Return copies of the lines below that mention "generalize".
── Provided material
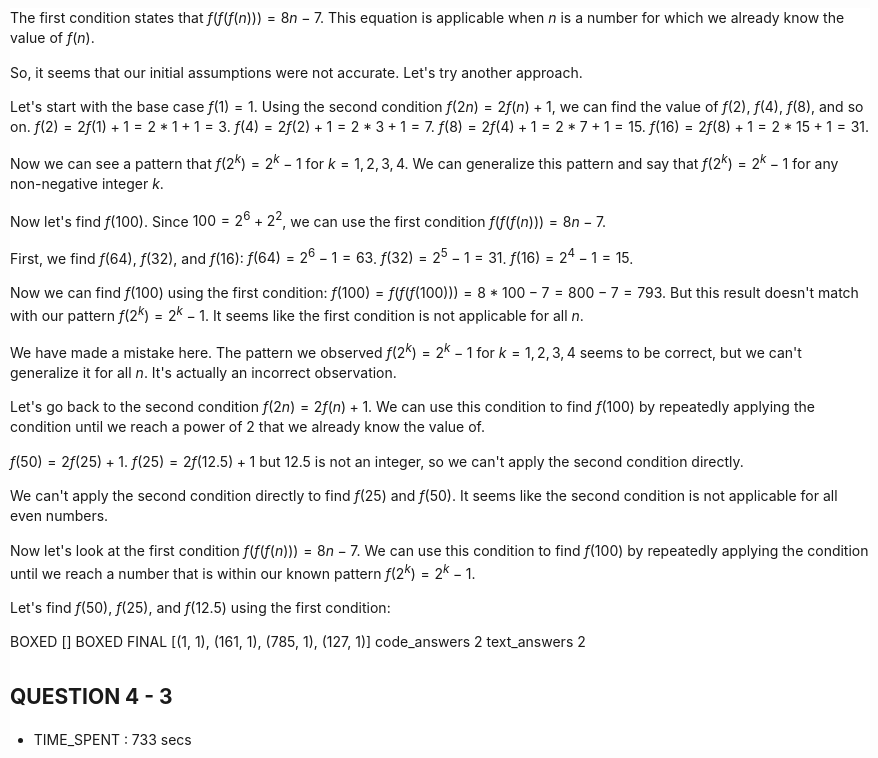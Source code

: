 The first condition states that $f(f(f(n))) = 8n - 7$. This equation is applicable when $n$ is a number for which we already know the value of $f(n)$.

So, it seems that our initial assumptions were not accurate. Let's try another approach.

Let's start with the base case $f(1) = 1$.
Using the second condition $f(2n) = 2f(n) + 1$, we can find the value of $f(2)$, $f(4)$, $f(8)$, and so on.
$f(2) = 2f(1) + 1 = 2*1 + 1 = 3$.
$f(4) = 2f(2) + 1 = 2*3 + 1 = 7$.
$f(8) = 2f(4) + 1 = 2*7 + 1 = 15$.
$f(16) = 2f(8) + 1 = 2*15 + 1 = 31$.

Now we can see a pattern that $f(2^k) = 2^k - 1$ for $k = 1, 2, 3, 4$.
We can generalize this pattern and say that $f(2^k) = 2^k - 1$ for any non-negative integer $k$.

Now let's find $f(100)$. Since $100 = 2^6 + 2^2$, we can use the first condition $f(f(f(n))) = 8n - 7$.

First, we find $f(64)$, $f(32)$, and $f(16)$:
$f(64) = 2^6 - 1 = 63$.
$f(32) = 2^5 - 1 = 31$.
$f(16) = 2^4 - 1 = 15$.

Now we can find $f(100)$ using the first condition:
$f(100) = f(f(f(100))) = 8*100 - 7 = 800 - 7 = 793$.
But this result doesn't match with our pattern $f(2^k) = 2^k - 1$. It seems like the first condition is not applicable for all $n$.

We have made a mistake here. The pattern we observed $f(2^k) = 2^k - 1$ for $k = 1, 2, 3, 4$ seems to be correct, but we can't generalize it for all $n$. It's actually an incorrect observation.

Let's go back to the second condition $f(2n) = 2f(n) + 1$. We can use this condition to find $f(100)$ by repeatedly applying the condition until we reach a power of 2 that we already know the value of.

$f(50) = 2f(25) + 1$.
$f(25) = 2f(12.5) + 1$ but $12.5$ is not an integer, so we can't apply the second condition directly.

We can't apply the second condition directly to find $f(25)$ and $f(50)$. It seems like the second condition is not applicable for all even numbers.

Now let's look at the first condition $f(f(f(n))) = 8n - 7$. We can use this condition to find $f(100)$ by repeatedly applying the condition until we reach a number that is within our known pattern $f(2^k) = 2^k - 1$.

Let's find $f(50)$, $f(25)$, and $f(12.5)$ using the first condition:



BOXED []
BOXED FINAL 
[(1, 1), (161, 1), (785, 1), (127, 1)]
code_answers 2 text_answers 2



## QUESTION 4 - 3 
- TIME_SPENT : 733 secs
────
**Written reply:**
We can generalize this pattern and say that $f(2^k) = 2^k - 1$ for any non-negative integer $k$.
We have made a mistake here. The pattern we observed $f(2^k) = 2^k - 1$ for $k = 1, 2, 3, 4$ seems to be correct, but we can't generalize it for all $n$. It's actually an incorrect observation.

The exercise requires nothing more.